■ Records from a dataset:

[Start of Attachment]

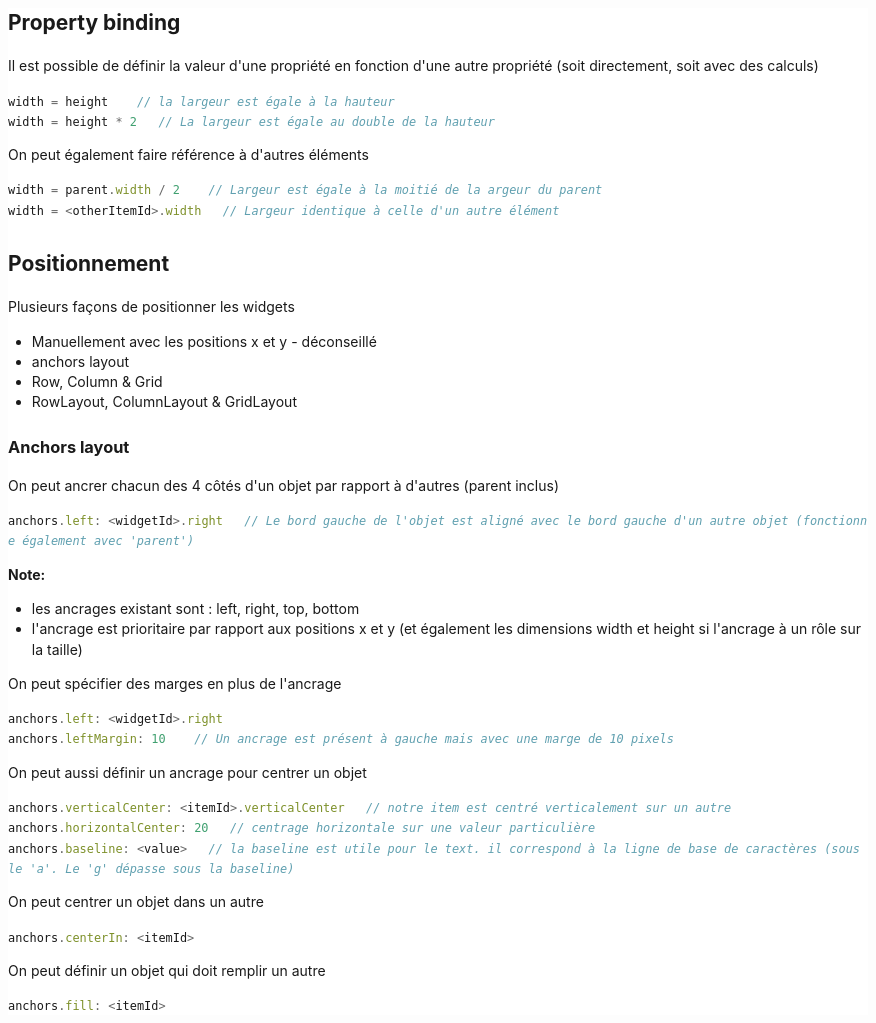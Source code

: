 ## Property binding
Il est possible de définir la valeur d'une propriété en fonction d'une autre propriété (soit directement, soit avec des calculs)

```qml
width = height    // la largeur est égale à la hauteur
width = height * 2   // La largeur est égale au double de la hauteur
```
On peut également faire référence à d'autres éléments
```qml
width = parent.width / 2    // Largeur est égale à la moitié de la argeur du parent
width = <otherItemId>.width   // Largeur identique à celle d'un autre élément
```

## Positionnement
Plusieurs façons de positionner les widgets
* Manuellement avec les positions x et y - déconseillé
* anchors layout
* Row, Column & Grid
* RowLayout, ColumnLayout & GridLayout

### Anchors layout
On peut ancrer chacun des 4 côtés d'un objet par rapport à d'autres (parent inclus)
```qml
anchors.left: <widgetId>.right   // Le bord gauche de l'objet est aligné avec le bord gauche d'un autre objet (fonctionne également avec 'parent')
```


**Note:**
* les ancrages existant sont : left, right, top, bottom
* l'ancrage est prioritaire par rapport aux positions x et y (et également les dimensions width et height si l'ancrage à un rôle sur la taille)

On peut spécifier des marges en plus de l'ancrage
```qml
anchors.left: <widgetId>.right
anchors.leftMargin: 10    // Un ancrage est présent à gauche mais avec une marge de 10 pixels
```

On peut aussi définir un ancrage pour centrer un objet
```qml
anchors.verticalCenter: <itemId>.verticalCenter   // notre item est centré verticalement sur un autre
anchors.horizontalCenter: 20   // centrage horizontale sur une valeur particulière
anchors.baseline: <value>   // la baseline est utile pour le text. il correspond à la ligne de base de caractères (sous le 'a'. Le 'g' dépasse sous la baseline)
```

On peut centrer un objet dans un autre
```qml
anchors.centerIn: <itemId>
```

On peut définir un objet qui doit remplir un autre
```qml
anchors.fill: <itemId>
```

[End of Attachment]

■ TASK BRIEF: Could you print, exactly and with nothing else, the lines from the one containing "On peut centrer un objet dans un autre" through the last line of the records above?

■ EXERCISE OUTPUT:
On peut centrer un objet dans un autre
```qml
anchors.centerIn: <itemId>
```

On peut définir un objet qui doit remplir un autre
```qml
anchors.fill: <itemId>
```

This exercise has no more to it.